Senate Committee Places Medical Marijuana Expansion One Step Closer To Becoming Law – KERA News

The effort by Texas lawmakers to expand the state’s medical marijuana law is moving fast through the legislative process in order to make it to the governor’s desk before the May 27th deadline.

The Texas Compassionate Use Program, which only allows patients with intractable epilepsy to receive marijuana-derived CBD oil from one of three state-sanctioned dispensaries, was signed into law in 2015.

It currently serves just 703 patients.

The House bill, sponsored in the Senate by New Braunfels Republican Donna Campbell, will lift some of the restrictions under the original bill that has kept those numbers so low.

“This substitute also reduces the onerous requirement of having to go through two neurologists to prescribe CBD oil down to one board-certified specialist,” Campbell said.

Changes to the original bill by Fort Worth Republican Stephanie Klick would create a research program to study the medical benefits of CBD oil because of the federal restrictions associated with those types of programs.

The bill would also expand the program’s qualifying conditions to include any form of epilepsy and muscle spasticity as well as terminal cancer, any form of neurodegenerative disease, autism, Lou Gehrig’s disease and multiple sclerosis.
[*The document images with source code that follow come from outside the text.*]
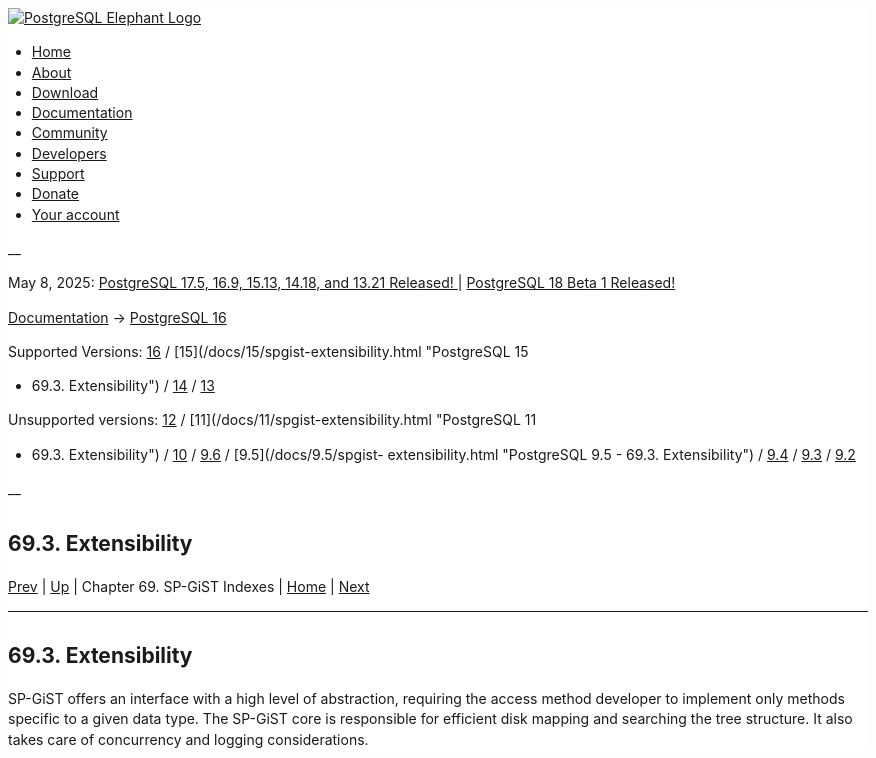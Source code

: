 [ ![PostgreSQL Elephant Logo](/media/img/about/press/elephant.png) ](/)

  * [Home](/ "Home")
  * [About](/about/ "About")
  * [Download](/download/ "Download")
  * [Documentation](/docs/ "Documentation")
  * [Community](/community/ "Community")
  * [Developers](/developer/ "Developers")
  * [Support](/support/ "Support")
  * [Donate](/about/donate/ "Donate")
  * [Your account](/account/ "Your account")

__

May 8, 2025: [ PostgreSQL 17.5, 16.9, 15.13, 14.18, and 13.21 Released! ](/about/news/postgresql-175-169-1513-1418-and-1321-released-3072/) | [ PostgreSQL 18 Beta 1 Released! ](/about/news/postgresql-18-beta-1-released-3070/)

[Documentation](/docs/ "Documentation") -> [PostgreSQL
16](/docs/16/index.html)

Supported Versions: [16](/docs/16/spgist-extensibility.html "PostgreSQL 16 -
69.3. Extensibility") / [15](/docs/15/spgist-extensibility.html "PostgreSQL 15
- 69.3. Extensibility") / [14](/docs/14/spgist-extensibility.html "PostgreSQL
14 - 69.3. Extensibility") / [13](/docs/13/spgist-extensibility.html
"PostgreSQL 13 - 69.3. Extensibility")

Unsupported versions: [12](/docs/12/spgist-extensibility.html "PostgreSQL 12 -
69.3. Extensibility") / [11](/docs/11/spgist-extensibility.html "PostgreSQL 11
- 69.3. Extensibility") / [10](/docs/10/spgist-extensibility.html "PostgreSQL
10 - 69.3. Extensibility") / [9.6](/docs/9.6/spgist-extensibility.html
"PostgreSQL 9.6 - 69.3. Extensibility") / [9.5](/docs/9.5/spgist-
extensibility.html "PostgreSQL 9.5 - 69.3. Extensibility") /
[9.4](/docs/9.4/spgist-extensibility.html "PostgreSQL 9.4 -
69.3. Extensibility") / [9.3](/docs/9.3/spgist-extensibility.html "PostgreSQL
9.3 - 69.3. Extensibility") / [9.2](/docs/9.2/spgist-extensibility.html
"PostgreSQL 9.2 - 69.3. Extensibility")

__

69.3. Extensibility  
---  
[Prev](spgist-builtin-opclasses.html "69.2. Built-in Operator Classes")  | [Up](spgist.html "Chapter 69. SP-GiST Indexes") | Chapter 69. SP-GiST Indexes | [Home](index.html "PostgreSQL 16.9 Documentation") |  [Next](spgist-implementation.html "69.4. Implementation")  
  
* * *

## 69.3. Extensibility #

SP-GiST offers an interface with a high level of abstraction, requiring the
access method developer to implement only methods specific to a given data
type. The SP-GiST core is responsible for efficient disk mapping and searching
the tree structure. It also takes care of concurrency and logging
considerations.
San Antonio Democrat Jose Menendez shared with his Senate colleagues how this bill would benefit his own wife, who’s been diagnosed with MS.

“I have no shame whatsoever in telling y’all I have been inside a California dispensary for my wife. She’s on a Fentanyl patch that kill most normal people but she hates the narcotics because they keep her in a mental haze,” Menendez said.

The Senate’s Committee on Health and Human Services approved the bill. It now awaits a Senate floor vote before heading to a House-Senate conference committee and then on to the governor’s desk.